The campus has 93 buildings, including a high-containment laboratory building whose exterior is reminiscent of a modern megachurch but inside features a series of compartmentalized corridors and rooms, some containing infected animals. That’s where scientists work with more dangerous germs, including the H5N1 bird flu. There’s also a building with three floors of offices that houses animal disease researchers as well as a testing center that is a “for animals” version of the CDC labs in Atlanta that identify rare (and sometimes scary) new human infections.
About 660 people work at the campus — roughly a third of them assigned to the animal disease center, which has a $38 million annual budget. They were already busy with a wide range of projects but grew even busier this year after the H5N1 bird flu unexpectedly jumped into U.S. dairy cows.
“It’s just amazing how people just dig down and make it work,” said Mark Ackermann, the center’s director.
The virus was first identified in 1959 and grew into a widespread and highly lethal menace to migratory birds and domesticated poultry. Meanwhile, the virus evolved, and in the past few years has been detected in a growing number of animals ranging from dogs and cats to sea lions and polar bears.
Despite the spread in different animals, scientists were still surprised this year when infections were suddenly detected in cows — specifically, in the udders and milk of dairy cows. It’s not unusual for bacteria to cause udder infections, but a flu virus?

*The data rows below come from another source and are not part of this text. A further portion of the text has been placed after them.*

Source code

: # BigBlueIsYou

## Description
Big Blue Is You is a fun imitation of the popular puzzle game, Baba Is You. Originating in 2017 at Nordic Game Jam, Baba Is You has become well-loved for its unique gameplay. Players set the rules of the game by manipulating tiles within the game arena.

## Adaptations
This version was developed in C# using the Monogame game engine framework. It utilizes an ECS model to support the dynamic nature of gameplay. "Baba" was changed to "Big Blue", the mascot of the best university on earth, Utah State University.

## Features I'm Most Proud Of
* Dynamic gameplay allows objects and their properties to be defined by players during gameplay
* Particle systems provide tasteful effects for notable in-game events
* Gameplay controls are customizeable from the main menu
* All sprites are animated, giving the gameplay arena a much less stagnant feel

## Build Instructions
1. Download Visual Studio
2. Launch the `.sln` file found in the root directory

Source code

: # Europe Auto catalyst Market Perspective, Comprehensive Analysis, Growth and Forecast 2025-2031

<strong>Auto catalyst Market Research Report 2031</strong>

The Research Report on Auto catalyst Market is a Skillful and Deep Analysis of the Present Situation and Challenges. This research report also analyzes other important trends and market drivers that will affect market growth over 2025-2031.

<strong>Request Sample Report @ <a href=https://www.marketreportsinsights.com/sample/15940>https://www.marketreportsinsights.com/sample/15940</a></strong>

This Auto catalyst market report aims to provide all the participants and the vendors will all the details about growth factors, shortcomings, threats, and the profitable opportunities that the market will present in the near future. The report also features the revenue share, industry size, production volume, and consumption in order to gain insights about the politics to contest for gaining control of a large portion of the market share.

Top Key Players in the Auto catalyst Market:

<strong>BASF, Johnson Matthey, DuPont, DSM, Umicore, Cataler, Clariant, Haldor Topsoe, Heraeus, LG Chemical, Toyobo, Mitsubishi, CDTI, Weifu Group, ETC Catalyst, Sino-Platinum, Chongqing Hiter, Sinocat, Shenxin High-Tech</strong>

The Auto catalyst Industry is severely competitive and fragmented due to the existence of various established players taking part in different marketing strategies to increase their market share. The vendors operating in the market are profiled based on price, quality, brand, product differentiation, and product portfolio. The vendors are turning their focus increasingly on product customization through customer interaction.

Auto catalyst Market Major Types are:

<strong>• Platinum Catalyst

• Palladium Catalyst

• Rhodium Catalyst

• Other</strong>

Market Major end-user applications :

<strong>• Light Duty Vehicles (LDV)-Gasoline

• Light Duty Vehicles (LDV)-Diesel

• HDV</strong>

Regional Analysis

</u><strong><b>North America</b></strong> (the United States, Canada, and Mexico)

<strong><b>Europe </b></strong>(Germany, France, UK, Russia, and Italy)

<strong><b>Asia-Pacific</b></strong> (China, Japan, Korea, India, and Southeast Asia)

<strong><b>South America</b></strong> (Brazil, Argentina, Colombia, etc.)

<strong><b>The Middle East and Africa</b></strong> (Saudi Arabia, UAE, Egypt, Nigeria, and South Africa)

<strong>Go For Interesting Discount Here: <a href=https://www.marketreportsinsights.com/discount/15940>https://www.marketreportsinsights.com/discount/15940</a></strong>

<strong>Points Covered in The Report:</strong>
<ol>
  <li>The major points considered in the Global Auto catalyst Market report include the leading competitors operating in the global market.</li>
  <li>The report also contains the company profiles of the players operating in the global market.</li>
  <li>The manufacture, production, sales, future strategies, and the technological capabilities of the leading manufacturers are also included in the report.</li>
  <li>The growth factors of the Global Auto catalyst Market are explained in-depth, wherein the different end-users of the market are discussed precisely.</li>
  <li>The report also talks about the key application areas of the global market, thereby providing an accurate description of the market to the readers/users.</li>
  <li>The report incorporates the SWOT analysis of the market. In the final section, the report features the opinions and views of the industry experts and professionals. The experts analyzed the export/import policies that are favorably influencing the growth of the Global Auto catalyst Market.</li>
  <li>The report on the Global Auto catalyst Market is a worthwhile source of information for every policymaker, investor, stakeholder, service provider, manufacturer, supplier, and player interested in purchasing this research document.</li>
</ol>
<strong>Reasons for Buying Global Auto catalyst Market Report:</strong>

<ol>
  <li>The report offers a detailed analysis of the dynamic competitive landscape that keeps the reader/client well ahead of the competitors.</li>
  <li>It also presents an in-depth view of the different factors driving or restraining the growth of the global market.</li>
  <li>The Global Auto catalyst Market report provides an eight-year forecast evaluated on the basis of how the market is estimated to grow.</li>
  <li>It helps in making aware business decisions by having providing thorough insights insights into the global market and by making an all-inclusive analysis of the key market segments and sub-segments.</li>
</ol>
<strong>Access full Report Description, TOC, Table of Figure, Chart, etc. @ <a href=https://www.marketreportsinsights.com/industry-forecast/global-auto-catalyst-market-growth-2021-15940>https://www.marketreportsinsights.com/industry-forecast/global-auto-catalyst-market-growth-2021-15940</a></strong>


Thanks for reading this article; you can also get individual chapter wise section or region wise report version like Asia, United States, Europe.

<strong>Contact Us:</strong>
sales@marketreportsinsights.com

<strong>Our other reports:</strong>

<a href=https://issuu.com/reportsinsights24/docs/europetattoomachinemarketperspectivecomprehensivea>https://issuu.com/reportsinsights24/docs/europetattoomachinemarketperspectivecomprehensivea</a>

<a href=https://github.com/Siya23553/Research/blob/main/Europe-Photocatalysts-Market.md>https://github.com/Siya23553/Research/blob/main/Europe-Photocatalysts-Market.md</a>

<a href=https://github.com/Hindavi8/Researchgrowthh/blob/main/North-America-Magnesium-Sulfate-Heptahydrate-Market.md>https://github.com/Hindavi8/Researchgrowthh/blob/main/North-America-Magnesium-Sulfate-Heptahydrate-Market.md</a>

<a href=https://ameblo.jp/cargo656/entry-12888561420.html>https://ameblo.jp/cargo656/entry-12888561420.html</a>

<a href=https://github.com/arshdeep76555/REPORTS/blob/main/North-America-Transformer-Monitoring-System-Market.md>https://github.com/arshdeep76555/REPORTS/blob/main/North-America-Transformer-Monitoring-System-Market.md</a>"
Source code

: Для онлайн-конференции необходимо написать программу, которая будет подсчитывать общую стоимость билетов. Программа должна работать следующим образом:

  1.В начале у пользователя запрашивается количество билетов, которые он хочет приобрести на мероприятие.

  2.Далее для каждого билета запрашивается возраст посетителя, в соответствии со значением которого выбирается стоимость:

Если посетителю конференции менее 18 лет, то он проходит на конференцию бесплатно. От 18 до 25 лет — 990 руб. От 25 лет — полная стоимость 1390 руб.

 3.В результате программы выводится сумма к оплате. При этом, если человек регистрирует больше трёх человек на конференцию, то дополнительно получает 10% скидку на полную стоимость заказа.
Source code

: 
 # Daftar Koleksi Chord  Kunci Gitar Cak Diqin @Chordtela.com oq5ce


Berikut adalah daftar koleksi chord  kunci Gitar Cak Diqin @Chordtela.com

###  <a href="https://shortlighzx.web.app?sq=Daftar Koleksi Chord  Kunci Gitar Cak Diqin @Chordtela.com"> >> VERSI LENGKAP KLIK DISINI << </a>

“Typically we think of influenza as being a respiratory disease,” said Kaitlyn Sarlo Davila, a researcher at the Ames facility.
Much of the research on the disease has been conducted at a USDA poultry research center in Athens, Georgia, but the appearance of the virus in cows pulled the Ames center into the mix.
Amy Baker, a researcher who has won awards for her research on flu in pigs, is now testing a vaccine for cows. Preliminary results are expected soon, she said.
USDA spokesperson Shilo Weir called the work promising but early in development. There is not yet an approved bird flu vaccine being used at U.S. poultry farms, and Weir said that while poultry vaccines are being pursued, any such strategy would be challenging and would not be guaranteed to eliminate the virus.
Baker and other researchers also have been working on studies in which they try to see how the virus spreads between cows. That work is going on in the high-containment building, where scientists and animal caretakers don specialized respirators and other protective equipment.
The research exposed four yearling heifers to a virus-carrying mist and then squirted the virus into the teats and udders of two lactating cows. The first four cows got infected but had few symptoms. The second two got sicker — suffering diminished appetite, a drop in milk production and producing thick, yellowish milk.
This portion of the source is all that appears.